Empire Health Services to freeze pensions
Empire Health Services will freeze its pension plan on April 1 as part of a retirement benefits overhaul and offer a larger dollar-match for popular tax-deferred savings accounts.
The changes were outlined in a booklet mailed to about 2,500 employees of Deaconess Medical Center and those at Valley Hospital and Medical Center last week. An executive team met with about 100 employees in focus groups last year and kept notes of informal inquiries that suggested employees were eager for more control of their retirement planning and did not understand the promise of the pension plan.
Ending or revamping pension plans is reflective of actions at large, established companies throughout the country, said Eric Grant, a principal with Mercer, a large human resources consulting company. He pointed to such Fortune 500 companies as General Motors Corp., IBM Corp., and Hewlett Packard Co.
Pensions are losing favor to 401(k) and 403(b) accounts that allow employees to invest part of their salary before it is taxed. The money invested grows tax-deferred until withdrawn. It is then taxed as income. The two plans are similar — 401(k) funds are used by businesses, and 403(b) plans can be offered by nonprofits such as hospitals and public school systems.
Companies often match a percentage of the salary employees invest and cover overhead costs. An attractive feature of such plans is the employees’ ability to take their retirement plan money with them to a new job.

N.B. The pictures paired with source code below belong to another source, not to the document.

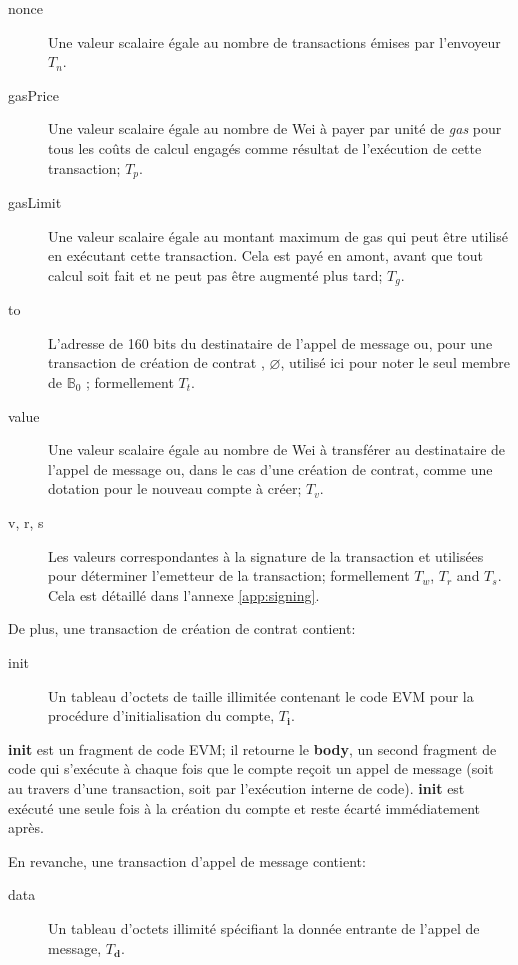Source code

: \documentclass[9pt,oneside]{amsart}
\begin{document}
\begin{multicols}{2}
\begin{description}
\item[nonce] Une valeur scalaire égale au nombre de transactions émises par l'envoyeur $T_n$.
\item[gasPrice] Une valeur scalaire égale au nombre de Wei à payer par unité de \textit{gas} pour tous les coûts de calcul engagés comme résultat de l'exécution de cette transaction; $T_p$.
\item[gasLimit] Une valeur scalaire égale au montant maximum de gas qui peut être utilisé en exécutant cette transaction. Cela est payé en amont, avant que tout calcul soit fait et ne peut pas être augmenté plus tard; $T_g$.
\item[to] L'adresse de 160 bits du destinataire de l'appel de message ou, pour une transaction de création de contrat , $\varnothing$, utilisé ici pour noter le seul membre de $\mathbb{B}_0$ ; formellement $T_t$.
\item[value] Une valeur scalaire égale au nombre de Wei à transférer au destinataire de l'appel de message ou, dans le cas d'une création de contrat, comme une dotation pour le nouveau compte à créer; $T_v$.
\item[v, r, s] Les valeurs correspondantes à la signature de la transaction et utilisées pour déterminer l'emetteur de la transaction; formellement $T_w$, $T_r$ and $T_s$. Cela est détaillé dans l'annexe \ref{app:signing}.
\end{description}

De plus, une transaction de création de contrat contient:

\begin{description}
\item[init] Un tableau d'octets de taille illimitée contenant le code EVM pour la procédure d'initialisation du compte, $T_\mathbf{i}$.
\end{description}

\textbf{init} est un fragment de code EVM; il retourne le \textbf{body}, un second fragment de code qui s'exécute à chaque fois que le compte reçoit un appel de message (soit au travers d'une transaction, soit par l'exécution interne de code). \textbf{init} est exécuté une seule fois à la création du compte et reste écarté immédiatement après.

En revanche, une transaction d'appel de message contient:

\begin{description}
\item[data] Un tableau d'octets illimité spécifiant la donnée entrante de l'appel de message, $T_\mathbf{d}$.
\end{description}


\end{multicols}
\end{document}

Andrea Farmer, Empire’s benefits and compensation manager, said the changes were vetted by a select group of employees, including those with many years of service and others newly hired. The response indicated it was time for a change.

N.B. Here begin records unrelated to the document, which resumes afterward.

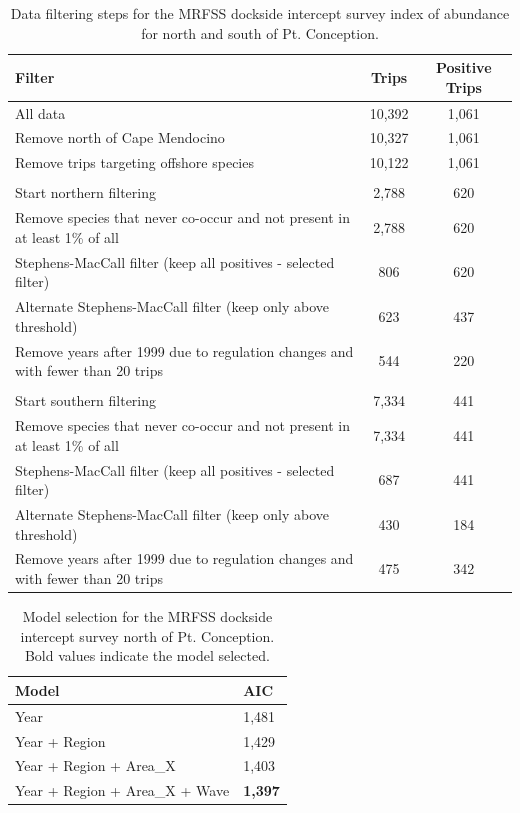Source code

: \documentclass[12pt,]{article}
\begin{document}
\FloatBarrier

\begin{table}[ht]
\centering
\caption{Data filtering steps for the MRFSS dockside intercept survey 
                                           index of abundance for north and south of Pt. Conception.} 
\label{tab:Fleet10_11_Filter}
\begin{tabular}{>{\raggedright}p{4in}cc}
  \hline
Filter & Trips & Positive Trips \\ 
  \hline
All data & 10,392 & 1,061 \\ 
  Remove north of Cape Mendocino & 10,327 & 1,061 \\ 
  Remove trips targeting offshore species & 10,122 & 1,061 \\ 
   &  &  \\ 
  Start northern filtering & 2,788 & 620 \\ 
  Remove species that never co-occur and  not present in at least 1\% of all & 2,788 & 620 \\ 
  Stephens-MacCall filter (keep all positives - selected filter) & 806 & 620 \\ 
  Alternate Stephens-MacCall filter (keep only above threshold) & 623 & 437 \\ 
  Remove years after 1999 due to regulation changes and with fewer than 20 trips & 544 & 220 \\ 
   &  &  \\ 
  Start southern filtering & 7,334 & 441 \\ 
  Remove species that never co-occur and  not present in at least 1\% of all & 7,334 & 441 \\ 
  Stephens-MacCall filter (keep all positives - selected filter) & 687 & 441 \\ 
  Alternate Stephens-MacCall filter (keep only above threshold) & 430 & 184 \\ 
  Remove years after 1999 due to regulation changes and with fewer than 20 trips & 475 & 342 \\ 
   \hline
\end{tabular}
\end{table}

\vspace{3cm}

\begin{table}[ht]
\centering
\caption{Model selection for the MRFSS dockside intercept survey 
                                        north of Pt. Conception. Bold 
                                        values indicate the model selected.} 
\label{tab:Fleet10_AIC}
\begin{tabular}{ll}
  \hline
Model & AIC \\ 
  \hline
Year & 1,481 \\ 
  Year + Region & 1,429 \\ 
  Year + Region + Area\_X & 1,403 \\ 
  Year + Region + Area\_X + Wave & \textbf{1,397} \\ 
   \hline
\end{tabular}
\end{table}
\end{document}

Some employees, however, are surprised.
“No one had a conversation with us about these changes,” said Sharon Kile, a radiology technologist who has worked at Deaconess for 33 years. “I’m a little concerned. Wouldn’t you be?”
She hadn’t calculated whether the changes would be good for her retirement planning and said she would have preferred if management had held listening sessions with employees to solicit feedback before making a decision.

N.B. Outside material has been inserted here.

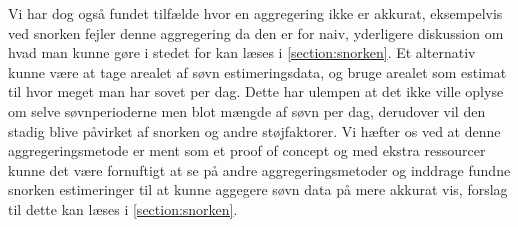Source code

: Vi har dog også fundet tilfælde hvor en aggregering ikke er akkurat, eksempelvis ved snorken fejler denne aggregering da den er for naiv, yderligere diskussion om hvad man kunne gøre i stedet for kan læses i \cref{section:snorken}.
Et alternativ kunne være at tage arealet af søvn estimeringsdata, og bruge arealet som estimat til hvor meget man har sovet per dag.
Dette har ulempen at det ikke ville oplyse om selve søvnperioderne men blot mængde af søvn per dag, derudover vil den stadig blive påvirket af snorken og andre støjfaktorer.
Vi hæfter os ved at denne aggregeringsmetode er ment som et proof of concept og med ekstra ressourcer kunne det være fornuftigt at se på andre aggregeringsmetoder og inddrage fundne snorken estimeringer til at kunne aggegere søvn data på mere akkurat vis, forslag til dette kan læses i \cref{section:snorken}.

In 1967, Empire began offering a traditional defined benefit pension plan which allowed employees to contribute to it.
Tax laws led to a plan fully financed by Empire which automatically enrolled most workers beginning in 1987, said Empire benefits specialist Barb Brown. That is when Empire began offering its 403(b) plan.
Brown said the pension plan has been an important and generous retirement tool for many years, but predicted the change would be welcomed by employees.
In its 2004 filings with the Internal Revenue Service — the most recent available for public inspection — Empire had more than 3,300 pension plan participants. The plan had about $57 million in assets and was considered adequately funded. It remains well-funded, Brown said.
Deaconess and Valley have been trying to put together a pay-and-benefits package that rivals regional competitors such as Sacred Heart Medical Center and helps attract and retain employees.
Hospital executives called it “Total Rewards,” a plan torn right out of the Mercer playbook that attempts to balance a new, attractive employee package of pay, benefits and retirement while at the same time boosting business profitability.
Changes to retirement planning happened a bit differently at Sacred Heart Medical Center nine years ago.
Sacred Heart had offered a traditional pension plan to employees until the late 1990s, said Patrick Clarry, vice president of human resources.
Along with its sister hospital Holy Family, Sacred Heart gave employees at the time a choice: they could remain in the traditional pension plan and continue to depend on it for a monthly retirement income, or they could switch over to a new 401(a) cash balance account in which the hospital contributed the equivalent of 5 percent of an employee’s salary into a tax-deferred retirement account. All new employees were offered participation in the 401(a) plan.
“The financial world is different than it was in the 1950s and 1960s … when these pension plans were so popular,” Clarry said.
Among the big changes is that people are more likely to change jobs and want to take their money with them. After a vesting period of five years, employees participating in the 401(a) plan at Sacred Heart can access the money if they are no longer employed by the hospital.
Employees do not actively manage the money set aside for them in either the traditional pension plan or the 401(a).
As a second retirement perk, Sacred Heart and Holy Family offer a 403(b) plan. Clarry said Sacred Heart and Holy Family match 50 cents of every dollar an employee invests in the 403(b) based on years of service. For employees with five years or less, the 50-cent match is up to 3 percent of salary. For employees with five to 10 years of service the 50-cent match is offered on the first 4.5 percent invested. For employees with more than 10 years, the 50-cent match is offered up to 6 percent.
Empire spokeswoman Christine Varela said Empire’s dollar-for-dollar match up to 4 percent was not an attempt to best Sacred Heart, but rather a response to a competitive job market and good business sense.
“It’s what we needed to do and we think the changes will be positive,” she said.